Plus encore, la Tunisie a ouvert la voie à une vague de protestations populaires dans tous les pays arabes. Le temps des régimes autoritaires, quasi-dynastiques, assis sur des rentes et sur la légitimité que leur conférait la lutte contre le terrorisme, même au prix d’atteintes aux libertés, semblait révolu.
La Tunisie paraissait à l’avant garde d’une entrée du monde arabe dans la modernité politique. Liberté et stabilité, participation et progrès social semblaient alors pouvoir aller de pair.

Mais, ni en Libye, ni en Egypte, ni en Syrie, ni à Bahreïn, ni au Yémen, ces promesses n’ont été tenues.
Seule la Tunisie est parvenue à poursuivre sa transition institutionnelle démocratique. Un succès couronné par le Prix Nobel de la Paix décerné aux parrains du Dialogue national qui avait servi de cadre au règlement de la crise politique de 2013. Mais le décalage entre cette célébration internationale et le ressenti des Tunisiens a donné un goût amer à cette récompense.
Le progrès social est le grand absent du bilan. Les débats idéologiques et l’énergie investie dans la rédaction d’une Constitution, adoptée en janvier 2014, ont fait oublier que la révolution tunisienne était d’abord un soulèvement venu des zones rurales et des populations marginalisées.
Quasiment toutes les victimes civiles de la répression de 2011 sont des jeunes des milieux populaires et des régions intérieures. Or, dès les premiers mois, ils ont été évincés au profit des acteurs politiques et de la société civile traditionnelle.

La question sociale a été reléguée au second plan.

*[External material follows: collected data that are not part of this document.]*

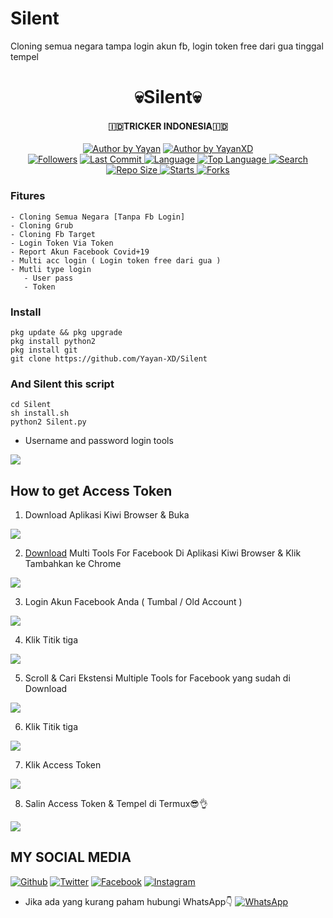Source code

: # Silent
Cloning semua negara tampa login akun fb,  login token free dari gua tinggal tempel
<h1 align="center">
    💀Silent💀
</h1>
<h4 align="center">
  🇮🇩TRICKER INDONESIA🇮🇩
</h4>
<p align="center">
<a href="#"><img title="Author by Yayan" src="https://img.shields.io/badge/Coded%20By-YayanXD-green?"></a>
<a href="#"><img title="Author by YayanXD" src="https://img.shields.io/badge/Code%20-python2.7-blue?"></a>
<br>
<a href="https://github.com/Yayan-XD/followers">
<img title="Followers" src="https://img.shields.io/github/followers/Yayan-XD?label=Followers&color=blue&style=flat-square"></a>
<a href="https://github.com/Yayan-XD/termux-style/stargazers/">
  <a href="https://github.com/Yayan-XD/Silent">
    <img alt="Last Commit" src="https://img.shields.io/github/last-commit/Yayan-XD/Silent.svg"/>
  </a>
  <a href="https://github.com/Yayan-XD/Silent">
    <img alt="Language" src="https://img.shields.io/github/languages/count/Yayan-XD/Silent.svg"/>
  </a>
  <a href="https://github.com/Yayan-XD/Silent">
    <img alt="Top Language" src="https://img.shields.io/github/languages/top/Yayan-XD/Silent.svg"/>
  </a>
  <a href="https://github.com/Yayan-XD/Silent">
    <img alt="Search" src="https://img.shields.io/github/search/Yayan-XD/Craker/Silent.svg"/>
  </a>
  <a href="https://github.com/Yayan-XD/Silent">
    <img alt="Repo Size" src="https://img.shields.io/github/repo-size/Yayan-XD/Silent.svg"/>
  </a>
  <a href="https://github.com/Yayan-XD/Silent">
    <img alt="Starts" src="https://img.shields.io/github/stars/Yayan-XD/Silent.svg"/>
  </a>
  <a href="https://github.com/Yayan-XD/Silent">
    <img alt="Forks" src="https://img.shields.io/github/forks/Yayan-XD/Silent.svg"/>
  </a>
</div>
<p align="center">

### Fitures
```
- Cloning Semua Negara [Tanpa Fb Login]
- Cloning Grub
- Cloning Fb Target 
- Login Token Via Token
- Report Akun Facebook Covid+19
- Multi acc login ( Login token free dari gua )
- Mutli type login
   - User pass
   - Token
```
### Install
```
pkg update && pkg upgrade
pkg install python2
pkg install git
git clone https://github.com/Yayan-XD/Silent
```
### And Silent this script
```
cd Silent
sh install.sh
python2 Silent.py
```
* Username and password login tools
<img src="https://github.com/Yayan-XD/Silent/blob/master/Screenshot_20200927_192443-picsay.png" />

## How to get Access Token
1. Download Aplikasi Kiwi Browser & Buka
<img src="https://github.com/vrhasya/666/blob/master/1.png" />

2. [Download](https://chrome.google.com/webstore/detail/multiple-tools-for-facebo/eojdckfcadamkapabechhbnkleligand) Multi Tools For Facebook Di Aplikasi Kiwi Browser & Klik Tambahkan ke Chrome
<img src="https://github.com/vrhasya/666/blob/master/2.png" />

3. Login Akun Facebook Anda ( Tumbal / Old Account )
<img src="https://github.com/vrhasya/666/blob/master/3.png" />

4. Klik Titik tiga
<img src="https://github.com/vrhasya/666/blob/master/4.png" />

5. Scroll & Cari Ekstensi Multiple Tools for Facebook yang sudah di Download
<img src="https://github.com/vrhasya/666/blob/master/5.png" />

6. Klik Titik tiga
<img src="https://github.com/vrhasya/666/blob/master/6.png" />

7. Klik Access Token
<img src="https://github.com/vrhasya/666/blob/master/7.jpg" />

8. Salin Access Token & Tempel di Termux😎👌
<img src="https://github.com/vrhasya/666/blob/master/8.png" />

## MY SOCIAL MEDIA
[![Github](https://img.shields.io/badge/Github-Ikuti-green?style=for-the-badge&logo=github)](https://github.com/Yayan-XD)
[![Twitter](https://img.shields.io/badge/twitter-Ikuti-green?style=for-the-badge&logo=Twitter)](https://mobile.twitter.com/moch_xd)
[![Facebook](https://img.shields.io/badge/Facebook-Ikuti-green?style=for-the-badge&logo=facebook)](https://www.facebook.com/YAYAN.XING.ZUCKERBERG.SR)
[![Instagram](https://img.shields.io/badge/Instagram-Ikuti-green?style=for-the-badge&logo=instagram)](https://Instagram.com/yayanxd_)
* Jika ada yang kurang paham hubungi WhatsApp👇
[![WhatsApp](https://img.shields.io/badge/whatsapp-Hubungi-brightgreen?style=for-the-badge&logo=whatsapp)](https://api.whatsapp.com/brightgreen?phone=+6285603036683)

Depuis 2011, le pouvoir d’achat des classes moyennes a baissé de 40 %. Les jeunes, diplômés ou non, ont toujours autant de difficultés à trouver du travail.
En dehors d’une usine de transformation de produits laitiers à Sidi Bouzid, d’où était partie la révolte, aucune politique n’a véritablement été mise en œuvre pour désenclaver les régions intérieures.
Les seules réformes entreprises sont celles que recommandent les bailleurs de fonds internationaux et dont les effets visent à ouvrir davantage le marché aux investisseurs étrangers.

Or, pour le moment, les perspectives économiques de la Tunisie ne laissent pas augurer d’embellie : la croissance est nulle, la productivité diminue, le tourisme, l’un secteurs les plus pourvoyeurs d’emplois, est en chute libre, autant en raison de l’impact du terrorisme que de l’usure d’un modèle uniquement fondé sur les séjours bon marché dans les grands hôtels en bord de mer.
A quoi il faut ajouter l’impact du marasme européen, principal débouché des entreprises tunisiennes, les lourdeurs d’une administration hyper-centralisée et sclérosée dans ses vieilles habitudes, et surtout la persistance de la corruption.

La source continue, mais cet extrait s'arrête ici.